Looking on the bright side
Sterling came exceedingly close to taking gold on Tuesday, missing out only narrowly to the Japanese yen. While there were no up-to-the-minute UK economic data to encourage buyers, the anecdotal evidence was supportive and the prospect of Britain opening its doors to foreign visitors was well-received by investors.
A study by the Office for National Statistics revealed that retail sales have more than doubled since 1989, helped by an increase of more than two thirds in household disposable income. House prices are now 30% higher than they were at their peak prior to the 2008 global financial crisis. An updated and more optimistic World Economic Outlook from the IMF included a sharp upgrade for Britain’s economy this year, which it now sees expanding by 7% in 2021, “the same as the United States and the joint-fastest growth rate among major advanced economies”.
Politically, there is said to have been a U-turn in Downing Street’s attitude to non-NHS vaccination certificates.
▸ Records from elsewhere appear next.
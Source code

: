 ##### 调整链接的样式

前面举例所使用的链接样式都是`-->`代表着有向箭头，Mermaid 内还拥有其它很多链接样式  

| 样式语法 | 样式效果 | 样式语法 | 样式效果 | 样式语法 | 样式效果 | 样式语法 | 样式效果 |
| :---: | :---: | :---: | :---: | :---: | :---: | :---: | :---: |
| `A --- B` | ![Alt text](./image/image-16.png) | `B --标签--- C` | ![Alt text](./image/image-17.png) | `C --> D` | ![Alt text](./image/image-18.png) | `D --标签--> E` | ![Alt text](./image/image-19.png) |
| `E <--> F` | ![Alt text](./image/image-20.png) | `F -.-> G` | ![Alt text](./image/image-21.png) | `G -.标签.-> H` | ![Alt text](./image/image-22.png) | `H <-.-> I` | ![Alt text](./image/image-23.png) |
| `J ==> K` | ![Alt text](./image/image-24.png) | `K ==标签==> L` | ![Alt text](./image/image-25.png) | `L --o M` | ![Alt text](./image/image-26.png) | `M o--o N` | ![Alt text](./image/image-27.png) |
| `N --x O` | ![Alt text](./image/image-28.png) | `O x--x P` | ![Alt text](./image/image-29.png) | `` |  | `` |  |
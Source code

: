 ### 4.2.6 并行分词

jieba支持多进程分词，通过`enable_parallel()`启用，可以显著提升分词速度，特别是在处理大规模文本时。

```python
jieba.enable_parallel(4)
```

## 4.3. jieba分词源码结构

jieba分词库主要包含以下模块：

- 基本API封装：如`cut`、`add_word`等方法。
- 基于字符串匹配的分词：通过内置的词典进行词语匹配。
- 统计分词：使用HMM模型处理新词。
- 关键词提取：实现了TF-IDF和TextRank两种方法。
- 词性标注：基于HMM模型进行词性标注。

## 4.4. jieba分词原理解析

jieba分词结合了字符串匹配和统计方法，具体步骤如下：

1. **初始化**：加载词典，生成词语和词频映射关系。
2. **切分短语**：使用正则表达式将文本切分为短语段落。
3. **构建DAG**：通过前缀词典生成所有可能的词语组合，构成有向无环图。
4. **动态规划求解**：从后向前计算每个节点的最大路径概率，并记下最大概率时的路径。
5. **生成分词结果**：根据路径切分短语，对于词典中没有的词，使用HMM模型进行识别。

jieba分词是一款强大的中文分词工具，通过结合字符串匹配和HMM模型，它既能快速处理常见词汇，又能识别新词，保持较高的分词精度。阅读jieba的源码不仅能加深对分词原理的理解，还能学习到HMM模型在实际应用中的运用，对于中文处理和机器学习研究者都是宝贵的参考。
The expectation is that there will be an announcement today that vaccination passports from the USA and EU will spare those carrying them the need to quarantine, as the UK version already does. The generally upbeat tone of the news took the pound an average of 0.4% higher against the majors.
Much as expected
No surprises were to be found among the economic data published yesterday and overnight. Every number came in close to analysts’ forecasts.
Even the notoriously unpredictable US durable goods orders were within bounds. Although the 0.8% monthly increase for June was smaller than the forecast 2.1%, at least it was on the same side of zero, which is by no means always the case. House price indices from FHFA and S&P were not far adrift from one another, with annual increases of 18% and 16.6%, respectively, in the year to May. The Richmond Fed’s manufacturing index was a point higher on the month at 27 and the Conference Board’s measure of consumer confidence was almost unchanged at 132.6, close to its highest since February 2020.
Overnight, the Australian consumer price index data put headline inflation for June at 3.8%, up from 1.1% in March, and the Reserve Bank of Australia’s “trimmed mean” at 1.6%, both exactly in line with forecast. There was minimal reaction from the Aussie dollar.
Fed to stick
The biggest item on today’s agenda is the US Federal Reserve’s rate decision at 1900h and the chairman’s subsequent press conference. Few analysts foresee any change to policy, or to the guidance that the current upturn in inflation is “transitory”.
Europe’s day began with ecostats from the UK, Norway and Germany. In Britain, Nationwide’s house price index fell 0.5% in July, bringing the annual increase down to 10.5%. Norwegian retail sales fell 0.1% in June, leaving them unchanged from the same month last year. German consumer confidence came in lower than expected at -0.3.
The rest of this morning’s European numbers cover Swedish retail sales, Italian business and consumer sentiment, and Swiss business confidence. This afternoon brings the US trade deficit and Canadian inflation, expected to be a little lower on the month at 3.2%.